I’m indebted to a Parliamentary expert HPI reader, who has emailed in about the Bill’s language and antecedents.

This reader points out that consortia must be deemed to be statutory, since statute – the Bill - will create them.

This correspondent writes, “as you point out, ‘a consortium is not to be regarded as "a servant or agent of the Crown or as enjoying any status, privilege or immunity of the crown" (Health Bill Schedule 2, Part 2, Para 7(2), at p 228).

“However, that is also the case for NHS bodies: they did have Crown immunity from 1948, but section 60 of the NHS and Community Care Act 1990 abolished this from 1 April 1991.

“This also includes foundation trusts, which are designated NHS bodies under s 28(6) of the NHS Act 2006.

“Schedule 4, Part 12, para 129(3) of the new Bill (page 261) makes clear that both consortia and FTs will be NHS bodies under the new system:
""NHS body" means-
(a) the Board,
(b) a commissioning consortium,
(c) a Special Health Authority,
(d) an NHS trust,
(e) an NHS foundation trust, and
(f) a Local Health Board."

“We need to disentangle the terminology and the substantive issues here. Consortia are statutory in the sense that they exist under a statutory power, but the important question is the actual nature of that statutory power.

“Likewise, consortia (as well as FTs and the NHS Commissioning Board) are NHS bodies, but what does it actually mean to be an NHS body in an NHS that's been turned into a regulated market?

“The Government's intention appears to be for consortia to have a great deal of autonomy, with the Board being "less of a hierarchical performance manager than a quasi-regulator of commissioners, operating on the basis of clear and transparent rules, within well-defined statutory powers" (Command Paper, para 4.51).

“It seems apparent from reading clause 21 of the Bill (at pages 25-9), which sets out the Board's powers to authorise consortia, and variations in their constitutions, that the extent of those powers is actually going to be substantially defined in regulations”.

Legal status and competition law
The points are made by someone with extensive experience of the workings on the House. My question in reply was whether the “body corporate” status might relate to a desire to shield consortia from EU competition law and rules.

My correspondent replied, “Surely the whole point of the reforms is to ensure that NHS providers are not protected from competition?

“EU law is a tricky area.
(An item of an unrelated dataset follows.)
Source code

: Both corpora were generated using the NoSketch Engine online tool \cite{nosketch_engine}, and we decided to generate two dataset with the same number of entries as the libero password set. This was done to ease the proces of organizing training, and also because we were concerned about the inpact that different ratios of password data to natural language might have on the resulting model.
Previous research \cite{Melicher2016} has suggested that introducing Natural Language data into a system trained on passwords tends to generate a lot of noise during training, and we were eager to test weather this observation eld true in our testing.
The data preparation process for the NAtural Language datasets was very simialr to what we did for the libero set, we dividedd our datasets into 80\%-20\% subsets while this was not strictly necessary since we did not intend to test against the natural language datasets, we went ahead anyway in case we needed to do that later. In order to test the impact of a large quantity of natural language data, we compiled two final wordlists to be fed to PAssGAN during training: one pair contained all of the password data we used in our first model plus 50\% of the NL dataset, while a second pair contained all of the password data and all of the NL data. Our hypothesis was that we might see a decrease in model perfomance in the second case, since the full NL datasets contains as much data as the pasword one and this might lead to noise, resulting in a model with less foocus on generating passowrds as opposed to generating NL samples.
The current precedent set by the European Court is that EU competition rules don't apply when an organisation is fulfilling a purely social function, its activity is based on the ‘principle of solidarity’ and it is non-profit making.

“When the last government began introducing choice and contestability into NHS provision it was suggested that this would make the NHS subject to European competition rules. Nick Timmins reported four years ago that Ken Anderson was of the view that "At some point European law will take over and prevail . . . In my opinion, we are at that stage now" ("European law looms over NHS contracts", 16 January 2007) - but this has never been tested.

“The applicability of EU law may well turn out to be a side issue. The real question is: how hard will the new iteration of Monitor batter down the walls of NHS providers' citadels in order to allow the independent sector in? The Government's intentions on this can readily be deduced from the Impact Assessment, I think (see pp 40-4; Table B1 is particularly instructive)”.

There is more to come on this issue.